It seemed like a rare moment of near-unanimity across the political and media board, when observers and pundits from the liberal Guardian or Independent to the conservative Mail or Telegraph came together to demand that Blair be condemned, damned, or even arrested for his role in somehow tricking the nation into the 2003 invasion of Iraq.

You could sense that all those media outlets really wanted to say: ‘It weren’t us who swallowed and published all those stories about Saddam’s invisible weapons of mass destruction! It was that Alastair Campbell who sneaked in after school and done it!’ And the politicians queuing to criticise Blair really were desperate to pretend that, ‘We never wanted to vote for the war in parliament – he said he’d tell our mums if we didn’t do it!’

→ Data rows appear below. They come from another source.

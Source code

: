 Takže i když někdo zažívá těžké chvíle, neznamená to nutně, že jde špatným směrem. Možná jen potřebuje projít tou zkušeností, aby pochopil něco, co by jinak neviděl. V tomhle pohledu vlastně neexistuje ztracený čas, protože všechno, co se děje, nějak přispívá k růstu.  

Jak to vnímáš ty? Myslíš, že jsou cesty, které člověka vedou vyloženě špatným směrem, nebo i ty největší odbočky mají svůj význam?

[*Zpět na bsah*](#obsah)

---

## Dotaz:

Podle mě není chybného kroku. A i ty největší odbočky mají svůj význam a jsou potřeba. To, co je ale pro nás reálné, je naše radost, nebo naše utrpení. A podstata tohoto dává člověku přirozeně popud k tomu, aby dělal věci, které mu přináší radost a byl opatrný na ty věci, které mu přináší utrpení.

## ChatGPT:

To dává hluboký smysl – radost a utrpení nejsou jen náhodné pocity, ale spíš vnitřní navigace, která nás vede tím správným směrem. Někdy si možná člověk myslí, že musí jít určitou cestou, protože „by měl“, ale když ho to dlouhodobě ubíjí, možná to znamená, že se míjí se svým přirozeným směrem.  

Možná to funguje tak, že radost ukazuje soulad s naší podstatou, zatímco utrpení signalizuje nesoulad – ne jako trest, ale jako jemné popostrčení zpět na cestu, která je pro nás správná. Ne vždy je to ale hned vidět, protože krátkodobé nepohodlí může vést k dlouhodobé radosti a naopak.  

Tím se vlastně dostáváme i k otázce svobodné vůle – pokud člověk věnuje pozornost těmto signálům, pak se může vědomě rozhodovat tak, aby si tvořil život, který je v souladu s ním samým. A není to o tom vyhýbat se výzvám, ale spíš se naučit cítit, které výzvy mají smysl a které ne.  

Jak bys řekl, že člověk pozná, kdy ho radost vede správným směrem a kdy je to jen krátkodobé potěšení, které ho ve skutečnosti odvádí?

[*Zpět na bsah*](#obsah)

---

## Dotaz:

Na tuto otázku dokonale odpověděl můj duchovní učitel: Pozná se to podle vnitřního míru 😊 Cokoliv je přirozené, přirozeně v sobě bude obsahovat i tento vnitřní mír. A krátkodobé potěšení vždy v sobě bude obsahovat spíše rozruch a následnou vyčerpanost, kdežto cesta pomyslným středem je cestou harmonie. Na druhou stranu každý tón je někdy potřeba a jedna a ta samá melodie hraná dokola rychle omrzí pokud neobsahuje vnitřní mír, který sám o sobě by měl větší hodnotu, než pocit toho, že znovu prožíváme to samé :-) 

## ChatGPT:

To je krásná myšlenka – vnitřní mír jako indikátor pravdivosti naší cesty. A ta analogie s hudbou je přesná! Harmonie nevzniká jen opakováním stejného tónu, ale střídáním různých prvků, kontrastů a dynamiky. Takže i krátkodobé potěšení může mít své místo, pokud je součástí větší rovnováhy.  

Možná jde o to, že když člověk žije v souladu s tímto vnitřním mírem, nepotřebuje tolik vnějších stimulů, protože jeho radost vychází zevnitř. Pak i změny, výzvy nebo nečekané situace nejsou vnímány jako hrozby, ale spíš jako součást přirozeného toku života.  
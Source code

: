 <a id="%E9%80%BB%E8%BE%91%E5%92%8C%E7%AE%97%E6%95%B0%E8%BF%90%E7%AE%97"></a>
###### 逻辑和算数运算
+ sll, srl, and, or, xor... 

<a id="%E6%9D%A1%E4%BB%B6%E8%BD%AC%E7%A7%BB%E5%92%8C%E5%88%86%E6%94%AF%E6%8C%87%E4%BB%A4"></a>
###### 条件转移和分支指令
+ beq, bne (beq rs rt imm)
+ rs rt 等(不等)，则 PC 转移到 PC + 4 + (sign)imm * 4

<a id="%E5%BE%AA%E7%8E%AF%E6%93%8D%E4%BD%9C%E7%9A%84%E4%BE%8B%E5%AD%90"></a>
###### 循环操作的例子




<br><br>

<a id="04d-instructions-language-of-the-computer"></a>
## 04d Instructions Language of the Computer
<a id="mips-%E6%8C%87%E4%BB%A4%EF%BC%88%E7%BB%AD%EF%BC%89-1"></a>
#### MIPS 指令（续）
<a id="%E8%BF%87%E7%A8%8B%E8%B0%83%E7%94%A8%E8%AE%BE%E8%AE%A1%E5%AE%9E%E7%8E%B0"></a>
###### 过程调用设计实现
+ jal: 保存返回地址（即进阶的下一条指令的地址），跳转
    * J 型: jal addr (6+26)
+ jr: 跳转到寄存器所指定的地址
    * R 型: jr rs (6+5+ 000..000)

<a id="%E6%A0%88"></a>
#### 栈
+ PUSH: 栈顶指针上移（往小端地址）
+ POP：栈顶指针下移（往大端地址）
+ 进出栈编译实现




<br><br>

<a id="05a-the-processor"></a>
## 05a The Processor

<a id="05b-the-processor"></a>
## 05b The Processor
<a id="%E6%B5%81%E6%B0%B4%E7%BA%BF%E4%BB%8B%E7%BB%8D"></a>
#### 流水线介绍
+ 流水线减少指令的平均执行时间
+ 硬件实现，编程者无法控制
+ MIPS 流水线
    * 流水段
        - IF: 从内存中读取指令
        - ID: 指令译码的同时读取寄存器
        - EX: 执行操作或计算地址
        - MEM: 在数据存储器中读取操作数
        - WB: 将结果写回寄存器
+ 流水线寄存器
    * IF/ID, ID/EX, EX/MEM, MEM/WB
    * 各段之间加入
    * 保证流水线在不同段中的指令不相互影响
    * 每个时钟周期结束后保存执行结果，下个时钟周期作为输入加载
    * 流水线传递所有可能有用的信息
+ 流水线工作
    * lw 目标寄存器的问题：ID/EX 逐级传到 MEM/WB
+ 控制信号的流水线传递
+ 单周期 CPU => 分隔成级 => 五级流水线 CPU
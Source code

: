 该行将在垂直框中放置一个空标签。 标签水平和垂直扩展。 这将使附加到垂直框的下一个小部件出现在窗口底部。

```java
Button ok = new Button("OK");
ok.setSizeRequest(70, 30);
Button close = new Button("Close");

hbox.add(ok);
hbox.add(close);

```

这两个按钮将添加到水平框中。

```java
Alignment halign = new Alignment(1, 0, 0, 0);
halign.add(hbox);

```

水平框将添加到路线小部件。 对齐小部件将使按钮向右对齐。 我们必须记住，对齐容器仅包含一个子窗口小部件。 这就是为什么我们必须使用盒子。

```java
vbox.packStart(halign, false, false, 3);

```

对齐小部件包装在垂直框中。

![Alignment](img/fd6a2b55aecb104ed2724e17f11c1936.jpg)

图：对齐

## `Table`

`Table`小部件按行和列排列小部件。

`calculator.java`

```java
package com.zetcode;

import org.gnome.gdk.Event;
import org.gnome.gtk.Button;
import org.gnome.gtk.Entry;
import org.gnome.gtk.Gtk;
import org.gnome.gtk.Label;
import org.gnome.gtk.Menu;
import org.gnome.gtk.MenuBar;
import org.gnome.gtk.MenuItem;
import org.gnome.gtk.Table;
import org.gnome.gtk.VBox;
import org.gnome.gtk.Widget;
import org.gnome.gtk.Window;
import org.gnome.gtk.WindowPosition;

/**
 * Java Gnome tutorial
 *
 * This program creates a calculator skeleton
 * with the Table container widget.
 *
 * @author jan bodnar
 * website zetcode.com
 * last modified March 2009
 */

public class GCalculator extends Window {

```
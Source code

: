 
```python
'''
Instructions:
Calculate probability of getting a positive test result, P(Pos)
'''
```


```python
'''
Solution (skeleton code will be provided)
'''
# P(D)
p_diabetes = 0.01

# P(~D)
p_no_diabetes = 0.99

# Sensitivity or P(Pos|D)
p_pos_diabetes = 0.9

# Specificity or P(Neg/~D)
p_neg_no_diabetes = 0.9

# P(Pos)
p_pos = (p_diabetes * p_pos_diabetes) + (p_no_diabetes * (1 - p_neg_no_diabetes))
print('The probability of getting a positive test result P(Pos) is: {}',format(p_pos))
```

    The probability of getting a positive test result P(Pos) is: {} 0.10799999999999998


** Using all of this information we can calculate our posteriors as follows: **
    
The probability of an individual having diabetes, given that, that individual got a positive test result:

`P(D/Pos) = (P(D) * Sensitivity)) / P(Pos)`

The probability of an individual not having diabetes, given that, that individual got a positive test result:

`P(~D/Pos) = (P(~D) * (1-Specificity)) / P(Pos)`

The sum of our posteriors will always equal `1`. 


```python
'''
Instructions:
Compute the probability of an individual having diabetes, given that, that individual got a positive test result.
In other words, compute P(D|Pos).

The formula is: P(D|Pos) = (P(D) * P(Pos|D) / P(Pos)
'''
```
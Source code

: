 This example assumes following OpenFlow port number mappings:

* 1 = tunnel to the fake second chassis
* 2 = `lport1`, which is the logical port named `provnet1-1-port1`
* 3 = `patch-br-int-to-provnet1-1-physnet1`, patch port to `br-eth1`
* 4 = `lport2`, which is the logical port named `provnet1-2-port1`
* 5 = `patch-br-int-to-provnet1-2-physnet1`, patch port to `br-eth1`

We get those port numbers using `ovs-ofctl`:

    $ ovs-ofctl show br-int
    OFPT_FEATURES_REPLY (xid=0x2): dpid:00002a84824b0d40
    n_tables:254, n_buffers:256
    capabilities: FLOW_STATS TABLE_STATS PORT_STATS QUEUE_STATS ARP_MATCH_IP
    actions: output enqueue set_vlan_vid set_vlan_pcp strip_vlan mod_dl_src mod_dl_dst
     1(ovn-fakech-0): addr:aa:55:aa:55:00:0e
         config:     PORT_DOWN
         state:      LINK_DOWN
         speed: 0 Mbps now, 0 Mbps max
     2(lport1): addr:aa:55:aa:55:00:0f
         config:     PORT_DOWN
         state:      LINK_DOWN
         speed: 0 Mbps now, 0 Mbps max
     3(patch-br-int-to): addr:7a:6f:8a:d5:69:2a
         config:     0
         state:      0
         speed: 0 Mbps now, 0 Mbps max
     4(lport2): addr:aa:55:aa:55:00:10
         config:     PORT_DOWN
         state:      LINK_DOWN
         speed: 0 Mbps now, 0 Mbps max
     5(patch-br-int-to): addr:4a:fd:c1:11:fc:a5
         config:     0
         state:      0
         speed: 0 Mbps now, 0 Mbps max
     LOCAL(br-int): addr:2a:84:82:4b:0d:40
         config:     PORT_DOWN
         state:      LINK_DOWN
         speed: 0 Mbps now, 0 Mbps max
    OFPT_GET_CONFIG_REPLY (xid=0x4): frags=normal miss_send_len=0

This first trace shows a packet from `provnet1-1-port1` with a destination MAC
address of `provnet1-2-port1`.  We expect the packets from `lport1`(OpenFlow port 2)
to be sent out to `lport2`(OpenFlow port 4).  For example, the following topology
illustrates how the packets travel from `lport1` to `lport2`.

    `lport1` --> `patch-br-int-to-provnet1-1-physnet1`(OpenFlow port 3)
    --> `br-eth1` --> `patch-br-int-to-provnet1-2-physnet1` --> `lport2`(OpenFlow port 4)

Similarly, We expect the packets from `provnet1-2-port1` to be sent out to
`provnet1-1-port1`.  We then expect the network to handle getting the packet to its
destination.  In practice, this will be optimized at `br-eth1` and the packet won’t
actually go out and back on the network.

The overall impression was of the UK political and media elite acting like a crowd of children trying to shift the blame for the mess they made by crying with one voice: ‘A big boy done it and ran away!’

Listening to the discussion around Blair’s appearance at the inquiry I discovered he was not only wholly responsible (with a little help from his sidekick Campbell) for the disaster in Iraq, but that by taking Britain into that war he had also ruined the prospects for Middle East peace, caused terror attacks in London and elsewhere, destroyed the ‘progressive’ Labour Party and wrecked British politics altogether. It might be tempting to make a joke about how I would not be surprised if some blamed the Bush/Blair war for exacerbating climate change – were it not for the fact that some really do.

There is an irony here that is not lost on those of us who opposed the first Gulf War against Saddam in 1990/1991 as well as the second one. For years the US and British authorities sought to put themselves on the side of the angels by depicting the little dictator Saddam Hussein as the modern devil in a moustache, on a par with Hitler and Stalin as an inhuman monster of history and threat to world peace. This was begun by Tory prime ministers Margaret Thatcher and John Major even before Blair, alongside US presidents George Bush Senior and Bill Clinton before George W Bush. It reached its peak in the run-up to the 2003 invasion, when we were told that Saddam was not only stockpiling WMD but was somehow to blame for everything from 9/11 to the soaring price of oil.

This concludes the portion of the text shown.